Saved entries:
↓↓↓
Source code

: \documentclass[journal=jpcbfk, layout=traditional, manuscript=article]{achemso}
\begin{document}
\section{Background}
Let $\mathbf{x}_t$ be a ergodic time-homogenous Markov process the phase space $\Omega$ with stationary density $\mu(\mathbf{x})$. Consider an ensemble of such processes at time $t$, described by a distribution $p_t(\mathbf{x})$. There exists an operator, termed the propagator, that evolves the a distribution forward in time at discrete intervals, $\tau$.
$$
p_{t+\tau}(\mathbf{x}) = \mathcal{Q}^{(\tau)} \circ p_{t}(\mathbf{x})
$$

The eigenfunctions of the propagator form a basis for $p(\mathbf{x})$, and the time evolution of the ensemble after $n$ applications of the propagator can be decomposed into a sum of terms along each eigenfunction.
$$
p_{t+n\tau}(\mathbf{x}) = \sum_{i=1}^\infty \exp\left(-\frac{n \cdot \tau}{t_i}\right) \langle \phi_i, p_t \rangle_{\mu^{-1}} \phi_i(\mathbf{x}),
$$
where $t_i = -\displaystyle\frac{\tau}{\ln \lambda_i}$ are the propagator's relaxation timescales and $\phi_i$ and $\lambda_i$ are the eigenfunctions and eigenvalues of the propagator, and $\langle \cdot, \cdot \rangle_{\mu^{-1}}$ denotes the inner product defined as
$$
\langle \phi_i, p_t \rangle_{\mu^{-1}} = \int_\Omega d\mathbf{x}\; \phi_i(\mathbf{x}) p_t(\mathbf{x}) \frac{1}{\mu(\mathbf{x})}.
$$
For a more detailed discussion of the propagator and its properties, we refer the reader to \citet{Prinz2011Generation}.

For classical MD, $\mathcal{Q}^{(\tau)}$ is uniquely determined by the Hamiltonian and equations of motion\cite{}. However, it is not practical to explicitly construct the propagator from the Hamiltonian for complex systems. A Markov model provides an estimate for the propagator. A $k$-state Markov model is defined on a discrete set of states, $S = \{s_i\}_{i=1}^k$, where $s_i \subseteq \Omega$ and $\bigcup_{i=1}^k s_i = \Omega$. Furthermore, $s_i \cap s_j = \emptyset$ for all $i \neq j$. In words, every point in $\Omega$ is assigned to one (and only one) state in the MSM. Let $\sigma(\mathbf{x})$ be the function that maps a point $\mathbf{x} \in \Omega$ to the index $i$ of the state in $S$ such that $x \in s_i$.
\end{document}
↑↑↑
Go through the data above and copy all of it exactly.

Source code

: \documentclass[journal=jpcbfk, layout=traditional, manuscript=article]{achemso}
\begin{document}
\section{Background}
Let $\mathbf{x}_t$ be a ergodic time-homogenous Markov process the phase space $\Omega$ with stationary density $\mu(\mathbf{x})$. Consider an ensemble of such processes at time $t$, described by a distribution $p_t(\mathbf{x})$. There exists an operator, termed the propagator, that evolves the a distribution forward in time at discrete intervals, $\tau$.
$$
p_{t+\tau}(\mathbf{x}) = \mathcal{Q}^{(\tau)} \circ p_{t}(\mathbf{x})
$$

The eigenfunctions of the propagator form a basis for $p(\mathbf{x})$, and the time evolution of the ensemble after $n$ applications of the propagator can be decomposed into a sum of terms along each eigenfunction.
$$
p_{t+n\tau}(\mathbf{x}) = \sum_{i=1}^\infty \exp\left(-\frac{n \cdot \tau}{t_i}\right) \langle \phi_i, p_t \rangle_{\mu^{-1}} \phi_i(\mathbf{x}),
$$
where $t_i = -\displaystyle\frac{\tau}{\ln \lambda_i}$ are the propagator's relaxation timescales and $\phi_i$ and $\lambda_i$ are the eigenfunctions and eigenvalues of the propagator, and $\langle \cdot, \cdot \rangle_{\mu^{-1}}$ denotes the inner product defined as
$$
\langle \phi_i, p_t \rangle_{\mu^{-1}} = \int_\Omega d\mathbf{x}\; \phi_i(\mathbf{x}) p_t(\mathbf{x}) \frac{1}{\mu(\mathbf{x})}.
$$
For a more detailed discussion of the propagator and its properties, we refer the reader to \citet{Prinz2011Generation}.

For classical MD, $\mathcal{Q}^{(\tau)}$ is uniquely determined by the Hamiltonian and equations of motion\cite{}. However, it is not practical to explicitly construct the propagator from the Hamiltonian for complex systems. A Markov model provides an estimate for the propagator. A $k$-state Markov model is defined on a discrete set of states, $S = \{s_i\}_{i=1}^k$, where $s_i \subseteq \Omega$ and $\bigcup_{i=1}^k s_i = \Omega$. Furthermore, $s_i \cap s_j = \emptyset$ for all $i \neq j$. In words, every point in $\Omega$ is assigned to one (and only one) state in the MSM. Let $\sigma(\mathbf{x})$ be the function that maps a point $\mathbf{x} \in \Omega$ to the index $i$ of the state in $S$ such that $x \in s_i$.
\end{document}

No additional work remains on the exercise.